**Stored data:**
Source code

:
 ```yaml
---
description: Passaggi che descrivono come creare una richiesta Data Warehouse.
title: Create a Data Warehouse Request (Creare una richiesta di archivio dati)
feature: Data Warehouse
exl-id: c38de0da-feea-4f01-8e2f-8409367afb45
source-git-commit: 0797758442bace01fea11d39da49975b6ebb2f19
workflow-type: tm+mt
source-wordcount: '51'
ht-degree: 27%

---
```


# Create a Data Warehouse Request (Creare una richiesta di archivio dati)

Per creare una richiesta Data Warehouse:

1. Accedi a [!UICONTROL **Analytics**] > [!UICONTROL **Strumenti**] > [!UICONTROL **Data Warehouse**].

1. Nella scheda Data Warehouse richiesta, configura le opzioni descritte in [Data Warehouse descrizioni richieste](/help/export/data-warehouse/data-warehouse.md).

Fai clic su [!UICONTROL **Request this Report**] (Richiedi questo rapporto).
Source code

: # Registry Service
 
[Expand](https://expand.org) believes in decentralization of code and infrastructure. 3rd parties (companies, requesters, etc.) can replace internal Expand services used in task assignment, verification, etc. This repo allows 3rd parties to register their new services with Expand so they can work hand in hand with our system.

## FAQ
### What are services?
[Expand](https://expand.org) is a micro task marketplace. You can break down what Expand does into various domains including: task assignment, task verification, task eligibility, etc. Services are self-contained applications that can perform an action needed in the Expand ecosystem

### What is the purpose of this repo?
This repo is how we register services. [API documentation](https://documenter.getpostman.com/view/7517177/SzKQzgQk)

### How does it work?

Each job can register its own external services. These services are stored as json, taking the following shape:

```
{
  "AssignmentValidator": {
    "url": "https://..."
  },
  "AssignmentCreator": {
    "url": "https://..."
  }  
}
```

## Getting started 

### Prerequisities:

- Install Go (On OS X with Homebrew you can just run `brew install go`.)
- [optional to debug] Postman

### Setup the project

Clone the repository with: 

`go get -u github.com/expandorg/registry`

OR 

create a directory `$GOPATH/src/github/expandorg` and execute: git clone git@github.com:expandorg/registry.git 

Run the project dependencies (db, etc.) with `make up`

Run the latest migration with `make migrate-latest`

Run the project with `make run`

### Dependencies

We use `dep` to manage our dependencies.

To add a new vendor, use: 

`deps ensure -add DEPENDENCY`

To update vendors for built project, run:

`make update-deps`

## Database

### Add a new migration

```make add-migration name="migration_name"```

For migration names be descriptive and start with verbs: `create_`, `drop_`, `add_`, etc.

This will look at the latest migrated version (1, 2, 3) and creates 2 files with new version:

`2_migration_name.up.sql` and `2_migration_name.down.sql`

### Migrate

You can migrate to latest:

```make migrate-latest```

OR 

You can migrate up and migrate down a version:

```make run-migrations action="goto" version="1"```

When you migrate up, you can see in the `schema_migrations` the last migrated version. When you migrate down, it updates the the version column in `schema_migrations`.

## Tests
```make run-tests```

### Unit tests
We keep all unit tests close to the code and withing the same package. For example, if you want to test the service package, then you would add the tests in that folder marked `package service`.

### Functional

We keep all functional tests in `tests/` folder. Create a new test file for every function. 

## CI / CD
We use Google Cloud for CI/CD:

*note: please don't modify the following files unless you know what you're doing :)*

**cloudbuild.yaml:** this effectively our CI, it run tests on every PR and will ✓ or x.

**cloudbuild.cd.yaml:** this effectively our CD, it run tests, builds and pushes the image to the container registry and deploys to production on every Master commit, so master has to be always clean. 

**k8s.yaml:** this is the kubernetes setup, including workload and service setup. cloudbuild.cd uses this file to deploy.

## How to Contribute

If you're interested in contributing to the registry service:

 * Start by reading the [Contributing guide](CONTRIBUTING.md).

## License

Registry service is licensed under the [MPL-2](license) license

**WORK INSTRUCTIONS:** Each entry above needs to be duplicated verbatim.

**EXERCISE ANSWER:**
Source code

:
 ```yaml
---
description: Passaggi che descrivono come creare una richiesta Data Warehouse.
title: Create a Data Warehouse Request (Creare una richiesta di archivio dati)
feature: Data Warehouse
exl-id: c38de0da-feea-4f01-8e2f-8409367afb45
source-git-commit: 0797758442bace01fea11d39da49975b6ebb2f19
workflow-type: tm+mt
source-wordcount: '51'
ht-degree: 27%

---
```


# Create a Data Warehouse Request (Creare una richiesta di archivio dati)

Per creare una richiesta Data Warehouse:

1. Accedi a [!UICONTROL **Analytics**] > [!UICONTROL **Strumenti**] > [!UICONTROL **Data Warehouse**].

1. Nella scheda Data Warehouse richiesta, configura le opzioni descritte in [Data Warehouse descrizioni richieste](/help/export/data-warehouse/data-warehouse.md).

Fai clic su [!UICONTROL **Request this Report**] (Richiedi questo rapporto).
Source code

: # Registry Service
 
[Expand](https://expand.org) believes in decentralization of code and infrastructure. 3rd parties (companies, requesters, etc.) can replace internal Expand services used in task assignment, verification, etc. This repo allows 3rd parties to register their new services with Expand so they can work hand in hand with our system.

## FAQ
### What are services?
[Expand](https://expand.org) is a micro task marketplace. You can break down what Expand does into various domains including: task assignment, task verification, task eligibility, etc. Services are self-contained applications that can perform an action needed in the Expand ecosystem

### What is the purpose of this repo?
This repo is how we register services. [API documentation](https://documenter.getpostman.com/view/7517177/SzKQzgQk)

### How does it work?

Each job can register its own external services. These services are stored as json, taking the following shape:

```
{
  "AssignmentValidator": {
    "url": "https://..."
  },
  "AssignmentCreator": {
    "url": "https://..."
  }  
}
```

## Getting started 

### Prerequisities:

- Install Go (On OS X with Homebrew you can just run `brew install go`.)
- [optional to debug] Postman

### Setup the project

Clone the repository with: 

`go get -u github.com/expandorg/registry`

OR 

create a directory `$GOPATH/src/github/expandorg` and execute: git clone git@github.com:expandorg/registry.git 

Run the project dependencies (db, etc.) with `make up`

Run the latest migration with `make migrate-latest`

Run the project with `make run`

### Dependencies

We use `dep` to manage our dependencies.

To add a new vendor, use: 

`deps ensure -add DEPENDENCY`

To update vendors for built project, run:

`make update-deps`

## Database

### Add a new migration

```make add-migration name="migration_name"```

For migration names be descriptive and start with verbs: `create_`, `drop_`, `add_`, etc.

This will look at the latest migrated version (1, 2, 3) and creates 2 files with new version:

`2_migration_name.up.sql` and `2_migration_name.down.sql`

### Migrate

You can migrate to latest:

```make migrate-latest```

OR 

You can migrate up and migrate down a version:

```make run-migrations action="goto" version="1"```

When you migrate up, you can see in the `schema_migrations` the last migrated version. When you migrate down, it updates the the version column in `schema_migrations`.

## Tests
```make run-tests```

### Unit tests
We keep all unit tests close to the code and withing the same package. For example, if you want to test the service package, then you would add the tests in that folder marked `package service`.

### Functional

We keep all functional tests in `tests/` folder. Create a new test file for every function. 

## CI / CD
We use Google Cloud for CI/CD:

*note: please don't modify the following files unless you know what you're doing :)*

**cloudbuild.yaml:** this effectively our CI, it run tests on every PR and will ✓ or x.

**cloudbuild.cd.yaml:** this effectively our CD, it run tests, builds and pushes the image to the container registry and deploys to production on every Master commit, so master has to be always clean. 

**k8s.yaml:** this is the kubernetes setup, including workload and service setup. cloudbuild.cd uses this file to deploy.

## How to Contribute

If you're interested in contributing to the registry service:

 * Start by reading the [Contributing guide](CONTRIBUTING.md).

## License

Registry service is licensed under the [MPL-2](license) license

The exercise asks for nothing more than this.